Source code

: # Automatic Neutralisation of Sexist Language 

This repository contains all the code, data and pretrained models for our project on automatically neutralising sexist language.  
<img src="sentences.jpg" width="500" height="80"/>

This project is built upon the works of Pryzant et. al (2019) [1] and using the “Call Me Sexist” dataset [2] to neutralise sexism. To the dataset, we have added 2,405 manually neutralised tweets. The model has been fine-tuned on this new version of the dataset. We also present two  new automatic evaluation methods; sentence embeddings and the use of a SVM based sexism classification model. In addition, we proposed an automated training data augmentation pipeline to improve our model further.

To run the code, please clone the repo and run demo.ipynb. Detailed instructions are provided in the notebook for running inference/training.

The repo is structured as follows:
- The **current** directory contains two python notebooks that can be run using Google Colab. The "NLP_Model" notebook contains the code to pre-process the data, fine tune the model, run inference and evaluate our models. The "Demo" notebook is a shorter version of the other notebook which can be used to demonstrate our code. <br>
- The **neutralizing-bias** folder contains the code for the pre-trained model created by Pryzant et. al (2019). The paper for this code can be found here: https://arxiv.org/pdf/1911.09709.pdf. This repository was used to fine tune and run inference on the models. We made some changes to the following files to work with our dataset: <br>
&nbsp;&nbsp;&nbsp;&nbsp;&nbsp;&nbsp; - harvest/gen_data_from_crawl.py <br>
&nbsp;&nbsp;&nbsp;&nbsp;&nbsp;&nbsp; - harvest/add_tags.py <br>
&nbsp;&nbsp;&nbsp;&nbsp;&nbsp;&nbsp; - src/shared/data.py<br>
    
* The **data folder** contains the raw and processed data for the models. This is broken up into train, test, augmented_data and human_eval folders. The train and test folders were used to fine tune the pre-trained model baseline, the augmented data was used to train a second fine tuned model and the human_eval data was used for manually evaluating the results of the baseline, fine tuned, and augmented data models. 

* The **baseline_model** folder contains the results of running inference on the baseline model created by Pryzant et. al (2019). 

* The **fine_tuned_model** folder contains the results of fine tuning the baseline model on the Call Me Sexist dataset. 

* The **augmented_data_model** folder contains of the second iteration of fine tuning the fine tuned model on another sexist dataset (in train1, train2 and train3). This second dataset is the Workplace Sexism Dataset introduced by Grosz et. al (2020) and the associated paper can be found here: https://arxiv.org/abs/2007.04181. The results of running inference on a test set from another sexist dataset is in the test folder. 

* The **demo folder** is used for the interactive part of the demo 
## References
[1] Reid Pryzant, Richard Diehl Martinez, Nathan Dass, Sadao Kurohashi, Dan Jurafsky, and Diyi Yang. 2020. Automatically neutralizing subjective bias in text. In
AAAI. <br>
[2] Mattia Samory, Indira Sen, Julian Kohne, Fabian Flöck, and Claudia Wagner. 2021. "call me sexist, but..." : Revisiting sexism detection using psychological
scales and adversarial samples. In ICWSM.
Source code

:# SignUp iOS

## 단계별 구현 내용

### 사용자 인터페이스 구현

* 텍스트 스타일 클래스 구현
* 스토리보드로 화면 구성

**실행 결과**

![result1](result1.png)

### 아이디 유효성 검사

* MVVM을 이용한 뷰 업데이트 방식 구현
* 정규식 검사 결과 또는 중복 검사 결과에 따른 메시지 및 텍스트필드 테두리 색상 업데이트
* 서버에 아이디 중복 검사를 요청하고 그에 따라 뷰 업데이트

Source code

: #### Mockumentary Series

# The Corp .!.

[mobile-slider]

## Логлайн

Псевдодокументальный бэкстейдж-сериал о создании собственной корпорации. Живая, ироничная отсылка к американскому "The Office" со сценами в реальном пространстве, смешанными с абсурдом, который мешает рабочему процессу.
◆ ◆ ◆
▶ _YOUR TASK_
The entries above must be written out again exactly as they are.

▶ _RESPONSE TO THE TASK_
Source code

: # Automatic Neutralisation of Sexist Language 

This repository contains all the code, data and pretrained models for our project on automatically neutralising sexist language.  
<img src="sentences.jpg" width="500" height="80"/>

This project is built upon the works of Pryzant et. al (2019) [1] and using the “Call Me Sexist” dataset [2] to neutralise sexism. To the dataset, we have added 2,405 manually neutralised tweets. The model has been fine-tuned on this new version of the dataset. We also present two  new automatic evaluation methods; sentence embeddings and the use of a SVM based sexism classification model. In addition, we proposed an automated training data augmentation pipeline to improve our model further.

To run the code, please clone the repo and run demo.ipynb. Detailed instructions are provided in the notebook for running inference/training.

The repo is structured as follows:
- The **current** directory contains two python notebooks that can be run using Google Colab. The "NLP_Model" notebook contains the code to pre-process the data, fine tune the model, run inference and evaluate our models. The "Demo" notebook is a shorter version of the other notebook which can be used to demonstrate our code. <br>
- The **neutralizing-bias** folder contains the code for the pre-trained model created by Pryzant et. al (2019). The paper for this code can be found here: https://arxiv.org/pdf/1911.09709.pdf. This repository was used to fine tune and run inference on the models. We made some changes to the following files to work with our dataset: <br>
&nbsp;&nbsp;&nbsp;&nbsp;&nbsp;&nbsp; - harvest/gen_data_from_crawl.py <br>
&nbsp;&nbsp;&nbsp;&nbsp;&nbsp;&nbsp; - harvest/add_tags.py <br>
&nbsp;&nbsp;&nbsp;&nbsp;&nbsp;&nbsp; - src/shared/data.py<br>
    
* The **data folder** contains the raw and processed data for the models. This is broken up into train, test, augmented_data and human_eval folders. The train and test folders were used to fine tune the pre-trained model baseline, the augmented data was used to train a second fine tuned model and the human_eval data was used for manually evaluating the results of the baseline, fine tuned, and augmented data models. 

* The **baseline_model** folder contains the results of running inference on the baseline model created by Pryzant et. al (2019). 

* The **fine_tuned_model** folder contains the results of fine tuning the baseline model on the Call Me Sexist dataset. 

* The **augmented_data_model** folder contains of the second iteration of fine tuning the fine tuned model on another sexist dataset (in train1, train2 and train3). This second dataset is the Workplace Sexism Dataset introduced by Grosz et. al (2020) and the associated paper can be found here: https://arxiv.org/abs/2007.04181. The results of running inference on a test set from another sexist dataset is in the test folder. 

* The **demo folder** is used for the interactive part of the demo 
## References
[1] Reid Pryzant, Richard Diehl Martinez, Nathan Dass, Sadao Kurohashi, Dan Jurafsky, and Diyi Yang. 2020. Automatically neutralizing subjective bias in text. In
AAAI. <br>
[2] Mattia Samory, Indira Sen, Julian Kohne, Fabian Flöck, and Claudia Wagner. 2021. "call me sexist, but..." : Revisiting sexism detection using psychological
scales and adversarial samples. In ICWSM.
Source code

:# SignUp iOS

## 단계별 구현 내용

### 사용자 인터페이스 구현

* 텍스트 스타일 클래스 구현
* 스토리보드로 화면 구성

**실행 결과**

![result1](result1.png)

### 아이디 유효성 검사

* MVVM을 이용한 뷰 업데이트 방식 구현
* 정규식 검사 결과 또는 중복 검사 결과에 따른 메시지 및 텍스트필드 테두리 색상 업데이트
* 서버에 아이디 중복 검사를 요청하고 그에 따라 뷰 업데이트

Source code

: #### Mockumentary Series

# The Corp .!.

[mobile-slider]

## Логлайн

Псевдодокументальный бэкстейдж-сериал о создании собственной корпорации. Живая, ироничная отсылка к американскому "The Office" со сценами в реальном пространстве, смешанными с абсурдом, который мешает рабочему процессу.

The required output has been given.